• **ASSIGNMENT**: Among the entries below, find the lines that hold the word "objects" and report them.

• **Source texts of formatted documents**:
-- Opening Marker --
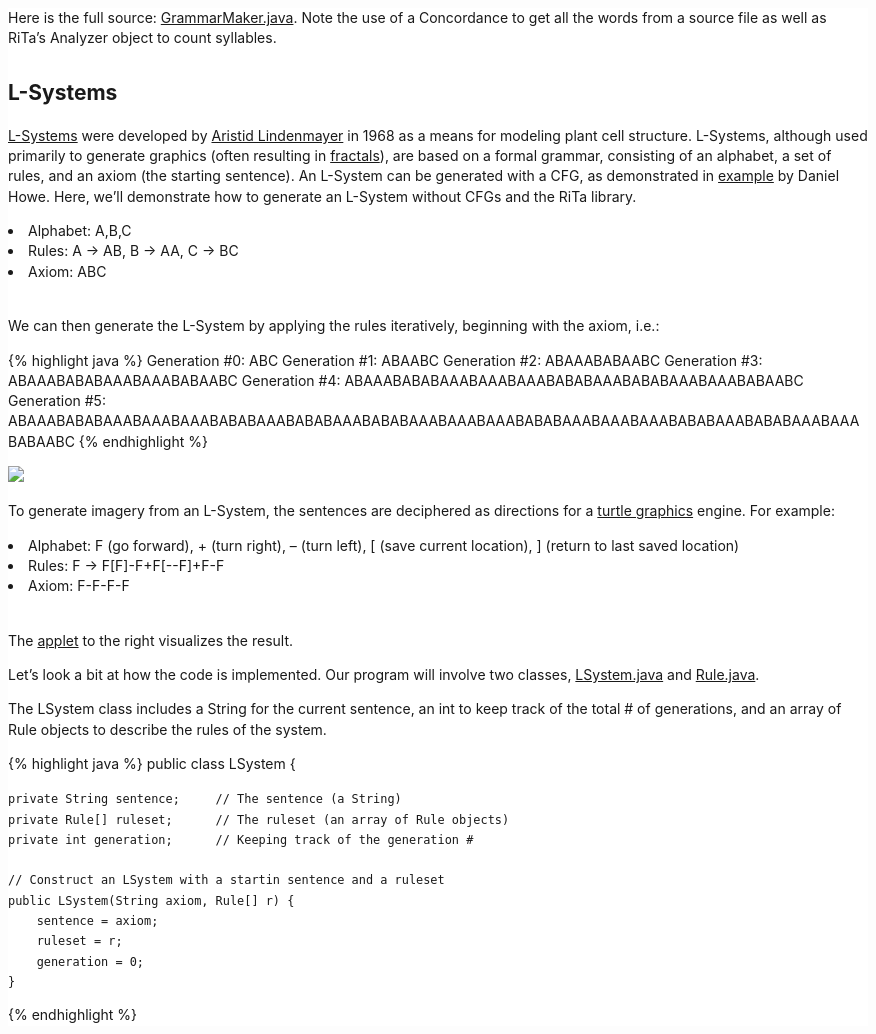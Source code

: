 <p>Here is the full source: <a href="http://shiffman.net/itp/classes/a2z/week09/2008/grammar/GrammarMaker.java">GrammarMaker.java</a>.  Note the use of a Concordance to get all the words from a source file as well as RiTa&#8217;s Analyzer object to count syllables.</p>
<p><a name ="lsystem"></a></p>
<h2>L-Systems</h2>
<p><a href="http://en.wikipedia.org/wiki/Lindenmayer_system">L-Systems</a> were developed by <a href="http://en.wikipedia.org/wiki/Aristid_Lindenmayer">Aristid Lindenmayer</a> in 1968 as a means for modeling plant cell structure.  L-Systems, although used primarily to generate graphics (often resulting in <a href="http://en.wikipedia.org/wiki/Fractal">fractals</a>), are based on a formal grammar, consisting of an alphabet, a set of rules, and an axiom (the starting sentence).    An L-System can be generated with a CFG, as demonstrated in <a href="http://www.rednoise.org/rita/examples/LSysCFGEx1/">example</a> by Daniel Howe.  Here, we&#8217;ll demonstrate how to generate an L-System without CFGs and the RiTa library.</p>
<li class="arrow">Alphabet: A,B,C</li>
<li class="arrow">Rules: A &rarr; AB, B &rarr;  AA, C &rarr;  BC</li>
<li class="arrow">Axiom: ABC</li>
<p>&nbsp;<br />
We can then generate the L-System by applying the rules iteratively, beginning with the axiom, i.e.:</p>

{% highlight java %}
Generation #0: ABC
Generation #1: ABAABC
Generation #2: ABAAABABAABC
Generation #3: ABAAABABABAAABAAABABAABC
Generation #4: ABAAABABABAAABAAABAAABABABAAABABABAAABAAABABAABC
Generation #5: ABAAABABABAAABAAABAAABABABAAABABABAAABABABAAABAAABAAABABABAAABAAABAAABABABAAABABABAAABAAABABAABC
{% endhighlight %}

<div class="nohigh"><a href="http://shiffman.net/itp/classes/a2z/week09/lsystem/"><img src="http://shiffman.net/itp/classes/a2z/week09/lsystem.jpg" class="right"/></a></div>
<p>To generate imagery from an L-System, the sentences are deciphered as directions for a <a href="http://en.wikipedia.org/wiki/Logo_programming_language">turtle graphics</a> engine.  For example:</p>
<li class="arrow">Alphabet: F (go forward), + (turn right), &#8211; (turn left), [ (save current location), ] (return to last saved location)</li>
<li class="arrow">Rules: F &rarr; F[F]-F+F[--F]+F-F</li>
<li class="arrow">Axiom: F-F-F-F</li>
<p>&nbsp;<br />
The <a href="http://shiffman.net/itp/classes/a2z/week09/lsystem/">applet</a> to the right visualizes the result.</p>
<p>Let&#8217;s look a bit at how the code is implemented.  Our program will involve two classes, <a href="http://shiffman.net/itp/classes/a2z/week09/LSystem.java">LSystem.java</a> and <a href="http://shiffman.net/itp/classes/a2z/week09/Rule.java">Rule.java</a>.   </p>
<p>The LSystem class includes a String for the current sentence, an int to keep track of the total # of generations, and an array of Rule objects to describe the rules of the system.</p>

{% highlight java %}
public class LSystem {

    private String sentence;     // The sentence (a String)
    private Rule[] ruleset;      // The ruleset (an array of Rule objects)
    private int generation;      // Keeping track of the generation #

    // Construct an LSystem with a startin sentence and a ruleset
    public LSystem(String axiom, Rule[] r) {
        sentence = axiom;
        ruleset = r;
        generation = 0;
    }
{% endhighlight %}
-- Closing Marker --
• **EXERCISE RESULT**:
<p>The LSystem class includes a String for the current sentence, an int to keep track of the total # of generations, and an array of Rule objects to describe the rules of the system.</p>
    private Rule[] ruleset;      // The ruleset (an array of Rule objects)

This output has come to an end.